A outra tarefa da Renova tem a ver com o Rio Doce. Pelo rio escoaram e permanecem no leito e nas margens milhões de metros cúbicos de rejeito de minério. Passados quase cinco anos, André de Freitas diz que há razão para comemorar. “Os dados mostram que a qualidade da água do Rio Doce voltou a padrões semelhantes aos de antes do rompimento.

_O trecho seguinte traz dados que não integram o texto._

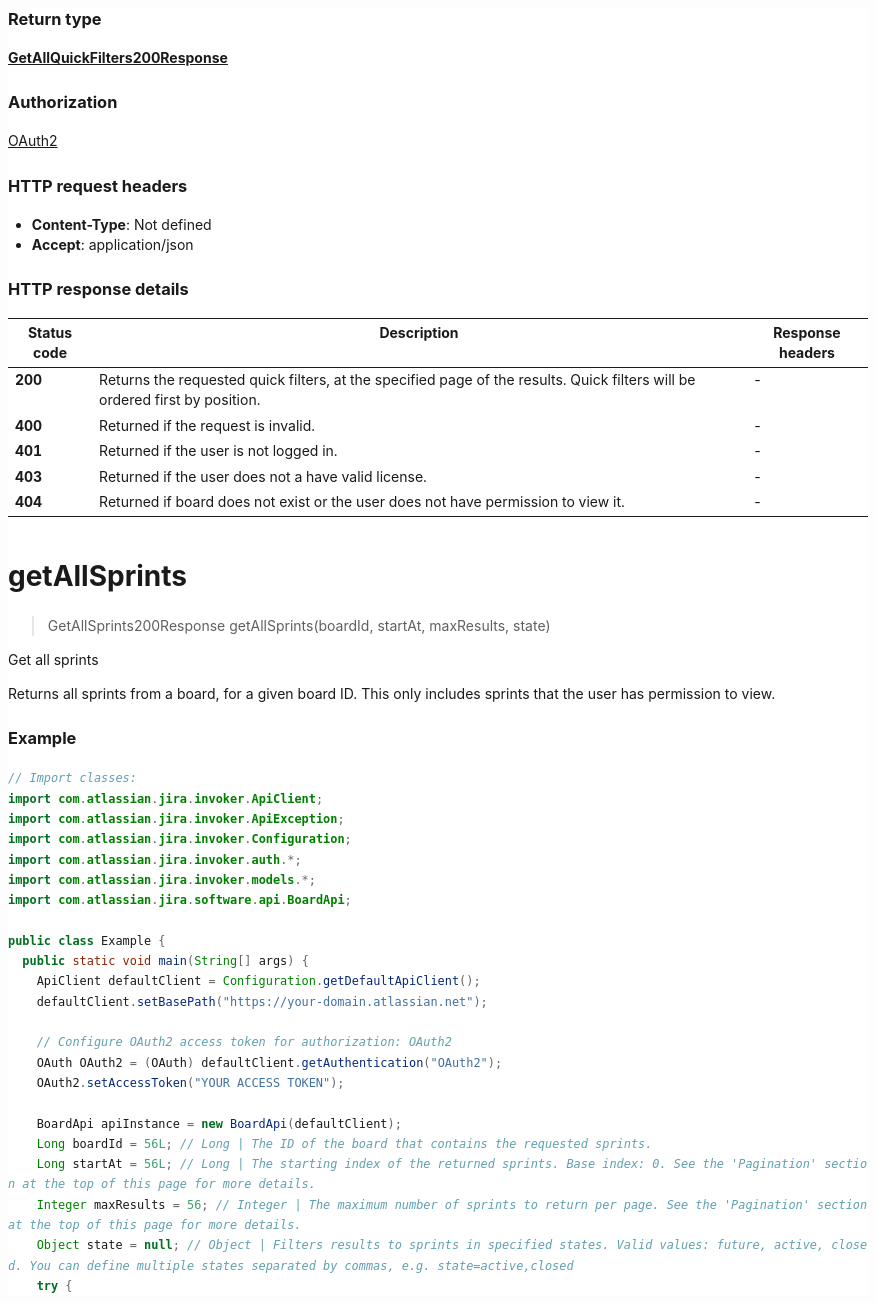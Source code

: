 ### Return type

[**GetAllQuickFilters200Response**](GetAllQuickFilters200Response.md)

### Authorization

[OAuth2](../README.md#OAuth2)

### HTTP request headers

 - **Content-Type**: Not defined
 - **Accept**: application/json

### HTTP response details
| Status code | Description | Response headers |
|-------------|-------------|------------------|
| **200** | Returns the requested quick filters, at the specified page of the results. Quick filters will be ordered first by position. |  -  |
| **400** | Returned if the request is invalid. |  -  |
| **401** | Returned if the user is not logged in. |  -  |
| **403** | Returned if the user does not a have valid license. |  -  |
| **404** | Returned if board does not exist or the user does not have permission to view it. |  -  |

<a id="getAllSprints"></a>
# **getAllSprints**
> GetAllSprints200Response getAllSprints(boardId, startAt, maxResults, state)

Get all sprints

Returns all sprints from a board, for a given board ID. This only includes sprints that the user has permission to view.

### Example
```java
// Import classes:
import com.atlassian.jira.invoker.ApiClient;
import com.atlassian.jira.invoker.ApiException;
import com.atlassian.jira.invoker.Configuration;
import com.atlassian.jira.invoker.auth.*;
import com.atlassian.jira.invoker.models.*;
import com.atlassian.jira.software.api.BoardApi;

public class Example {
  public static void main(String[] args) {
    ApiClient defaultClient = Configuration.getDefaultApiClient();
    defaultClient.setBasePath("https://your-domain.atlassian.net");
    
    // Configure OAuth2 access token for authorization: OAuth2
    OAuth OAuth2 = (OAuth) defaultClient.getAuthentication("OAuth2");
    OAuth2.setAccessToken("YOUR ACCESS TOKEN");

    BoardApi apiInstance = new BoardApi(defaultClient);
    Long boardId = 56L; // Long | The ID of the board that contains the requested sprints.
    Long startAt = 56L; // Long | The starting index of the returned sprints. Base index: 0. See the 'Pagination' section at the top of this page for more details.
    Integer maxResults = 56; // Integer | The maximum number of sprints to return per page. See the 'Pagination' section at the top of this page for more details.
    Object state = null; // Object | Filters results to sprints in specified states. Valid values: future, active, closed. You can define multiple states separated by commas, e.g. state=active,closed
    try {
```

Temos 92 estações de monitoramento que mostram que essa qualidade voltou.”

Para o Ministério Público Federal essa é só parte da história. “Ao longo de cinco anos, quem fez o maior trabalho foi a própria natureza, com sua capacidade de regeneração”, diz o procurador Eduardo Henrique de Almeida Aguiar.

Ele chama atenção para o fato de que o rejeito continua em grande quantidade no leito e que basta um período de chuvas mais intenso para que o material seja revolvido e que os níveis de qualidade da água voltem a piorar.

Mas de todas as frentes de atuação da Fundação Renova, a que parece mesmo mais frágil e incompleta é a da reconstrução das casas. A conclusão do novo Bento é visto desde o começo como um símbolo da capacidade de resposta da Samarco, Vale, BHP e Renova.

Em quase cinco anos, houve discordâncias, modificações e intervenções da Justiça no processo de escolha do terreno, na participação das famílias nos projetos, na escolha da localização de cada imóvel, nas licenças ambientais, nas obras de infraestrutura.

No início do ano, a previsão era de que até dezembro 85% das obras estariam prontas. Mas com a pandemia, tudo mudou. “Hoje, por causa da covid-19, a gente está operando com mais ou menos um terço da capacidade que tínhamos previsto de quase 5 mil pessoas em Bento e em Paracatu. E a gente está com 1.700”, diz Freitas.

A fundação diz que por enquanto não tem previsão de quando Bento ficará pronto. “Disseram que seria em maio de 2019, depois em agosto de 2020, depois em fevereiro de 2021, o que não vai acontecer. Todos ficamos na expectativa de um dia voltar para casa”, conta Cláudia de Fátima Alves, de 39 anos, que vivia com os pais e irmãos no distrito devastado.

Quando ficar pronto, o que era um bairro rural e simples será um bairro planejado com casas amplas e modernas. “Vai ser tipo Alphaville de Mariana. A gente costuma dizer que vai ser o Alphabento”, diz Mônica dos Santos. “Mas será que vamos ser felizes lá como éramos antes?”